Exercise prompt:
Your answer must be every line below, repeated exactly.
[Start of Attachment]
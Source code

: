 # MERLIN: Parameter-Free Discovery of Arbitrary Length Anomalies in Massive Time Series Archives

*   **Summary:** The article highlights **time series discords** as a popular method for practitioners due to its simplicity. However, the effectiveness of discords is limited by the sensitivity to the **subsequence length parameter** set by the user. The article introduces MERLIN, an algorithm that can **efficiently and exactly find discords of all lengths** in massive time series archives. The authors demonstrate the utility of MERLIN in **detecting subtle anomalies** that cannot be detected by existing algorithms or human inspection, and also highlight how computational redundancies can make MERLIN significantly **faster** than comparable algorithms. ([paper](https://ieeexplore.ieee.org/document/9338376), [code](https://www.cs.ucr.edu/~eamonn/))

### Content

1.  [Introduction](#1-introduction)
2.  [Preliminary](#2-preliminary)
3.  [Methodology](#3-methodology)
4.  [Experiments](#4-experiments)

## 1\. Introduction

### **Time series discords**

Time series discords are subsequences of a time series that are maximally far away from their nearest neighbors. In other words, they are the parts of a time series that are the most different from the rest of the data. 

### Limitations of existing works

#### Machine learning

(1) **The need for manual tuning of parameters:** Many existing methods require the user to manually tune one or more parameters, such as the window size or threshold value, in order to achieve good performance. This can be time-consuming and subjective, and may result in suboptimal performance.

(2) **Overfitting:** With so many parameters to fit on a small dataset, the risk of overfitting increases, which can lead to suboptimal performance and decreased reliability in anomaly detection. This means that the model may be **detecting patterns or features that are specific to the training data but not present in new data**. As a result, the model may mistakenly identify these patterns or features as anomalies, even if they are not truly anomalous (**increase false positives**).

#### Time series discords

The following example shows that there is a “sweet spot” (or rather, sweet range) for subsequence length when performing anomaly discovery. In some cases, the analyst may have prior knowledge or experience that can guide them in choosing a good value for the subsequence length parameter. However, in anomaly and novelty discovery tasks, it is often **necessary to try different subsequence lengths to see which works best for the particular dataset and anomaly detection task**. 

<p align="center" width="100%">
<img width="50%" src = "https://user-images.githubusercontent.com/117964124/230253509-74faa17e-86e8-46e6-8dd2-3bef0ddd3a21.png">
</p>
[End of Attachment]
Answer to this exercise:
Source code

: # MERLIN: Parameter-Free Discovery of Arbitrary Length Anomalies in Massive Time Series Archives

*   **Summary:** The article highlights **time series discords** as a popular method for practitioners due to its simplicity. However, the effectiveness of discords is limited by the sensitivity to the **subsequence length parameter** set by the user. The article introduces MERLIN, an algorithm that can **efficiently and exactly find discords of all lengths** in massive time series archives. The authors demonstrate the utility of MERLIN in **detecting subtle anomalies** that cannot be detected by existing algorithms or human inspection, and also highlight how computational redundancies can make MERLIN significantly **faster** than comparable algorithms. ([paper](https://ieeexplore.ieee.org/document/9338376), [code](https://www.cs.ucr.edu/~eamonn/))

### Content

1.  [Introduction](#1-introduction)
2.  [Preliminary](#2-preliminary)
3.  [Methodology](#3-methodology)
4.  [Experiments](#4-experiments)

## 1\. Introduction

### **Time series discords**

Time series discords are subsequences of a time series that are maximally far away from their nearest neighbors. In other words, they are the parts of a time series that are the most different from the rest of the data. 

### Limitations of existing works

#### Machine learning

(1) **The need for manual tuning of parameters:** Many existing methods require the user to manually tune one or more parameters, such as the window size or threshold value, in order to achieve good performance. This can be time-consuming and subjective, and may result in suboptimal performance.

(2) **Overfitting:** With so many parameters to fit on a small dataset, the risk of overfitting increases, which can lead to suboptimal performance and decreased reliability in anomaly detection. This means that the model may be **detecting patterns or features that are specific to the training data but not present in new data**. As a result, the model may mistakenly identify these patterns or features as anomalies, even if they are not truly anomalous (**increase false positives**).

#### Time series discords

The following example shows that there is a “sweet spot” (or rather, sweet range) for subsequence length when performing anomaly discovery. In some cases, the analyst may have prior knowledge or experience that can guide them in choosing a good value for the subsequence length parameter. However, in anomaly and novelty discovery tasks, it is often **necessary to try different subsequence lengths to see which works best for the particular dataset and anomaly detection task**. 

<p align="center" width="100%">
<img width="50%" src = "https://user-images.githubusercontent.com/117964124/230253509-74faa17e-86e8-46e6-8dd2-3bef0ddd3a21.png">
</p>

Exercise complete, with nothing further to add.